The board of directors may appoint as additional officers a chairman and other
officers of the board. The board of directors, the president, and such other
subordinate officers as the board of directors may authorize from time to time,
acting singly, may appoint as additional officers one or more vice presidents,
assistant secretaries, assistant treasurers, and such other subordinate officers
as the board of directors, the president, or such other appointing officers deem
necessary or appropriate. The officers of the Corporation shall hold their
offices for such terms and shall exercise such authority and perform such duties
as shall be determined from time to time by these Bylaws, the board of
directors, or (with respect to officers whom are appointed by the president or
other appointing officers) the persons appointing them; provided, however, that
the board of directors may change the term of offices and the authority of any
officer appointed by the president or other appointing officers. Any two or more
offices may be held by the same person. The officers of the Corporation shall be
natural persons at least eighteen years old.

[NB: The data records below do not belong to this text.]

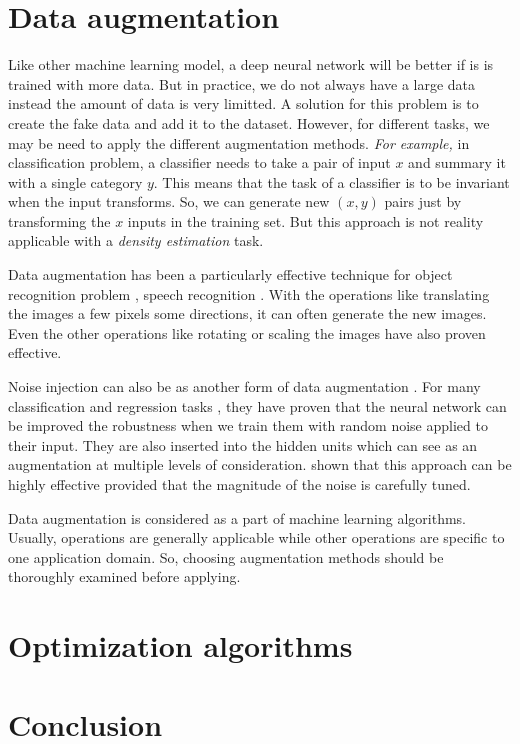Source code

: \section{Data augmentation}
Like other machine learning model, a deep neural network will be better if is is trained with more data. But in practice, we do not always have a large data instead the amount of data is very limitted. A solution for this problem is to create the fake data and add it to the dataset. However, for different tasks, we may be need to apply the different augmentation methods. \textit{For example,} in classification problem, a classifier needs to take a pair of input $x$ and summary it with a single category $y$. This means that the task of a classifier is to be invariant when the input transforms. So, we can generate new $(x,y)$ pairs just by transforming the $x$ inputs in the training set. But this approach is not reality applicable with a \textit{density estimation} task.

Data augmentation has been a particularly effective technique for object recognition problem \cite{}, speech recognition \cite{}. With the operations like translating the images a few pixels some directions, it can often generate the new images. Even the other operations like rotating or scaling the images have also proven effective.

Noise injection can also be as another form of data augmentation \cite{}. For many classification and regression tasks \cite{}, they have proven that the neural network can be improved the robustness when we train them with random noise applied to their input. They are also inserted into the hidden units which can see as an augmentation at multiple levels of consideration. \cite{} shown that this approach can be highly effective provided that the magnitude of the noise is carefully tuned.

Data augmentation is considered as a part of machine learning algorithms. Usually, operations are generally applicable while other operations are specific to one application domain. So, choosing augmentation methods should be thoroughly examined before applying.

\section{Optimization algorithms}
\section{Conclusion}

         5.2 TERM. Each officer shall hold office from the time of appointment
until the time of removal or resignation pursuant to Section 3.6 or until the
officer's death.

         5.3 REMOVAL AND RESIGNATION. Any officer appointed by the board of
directors may be removed at any time by the board of directors. Any officer
appointed by the president or other appointing officer may be removed at any
time by the board of directors or by the person appointing the officer. Any
officer may resign at any time by giving written notice of resignation to any
director (or to any director other than the resigning officer if the officer is
also a director), to the president, to the secretary or to the officer who
appointed the officer. Acceptance of such resignation shall not be necessary to
make it effective, unless the notice so provides.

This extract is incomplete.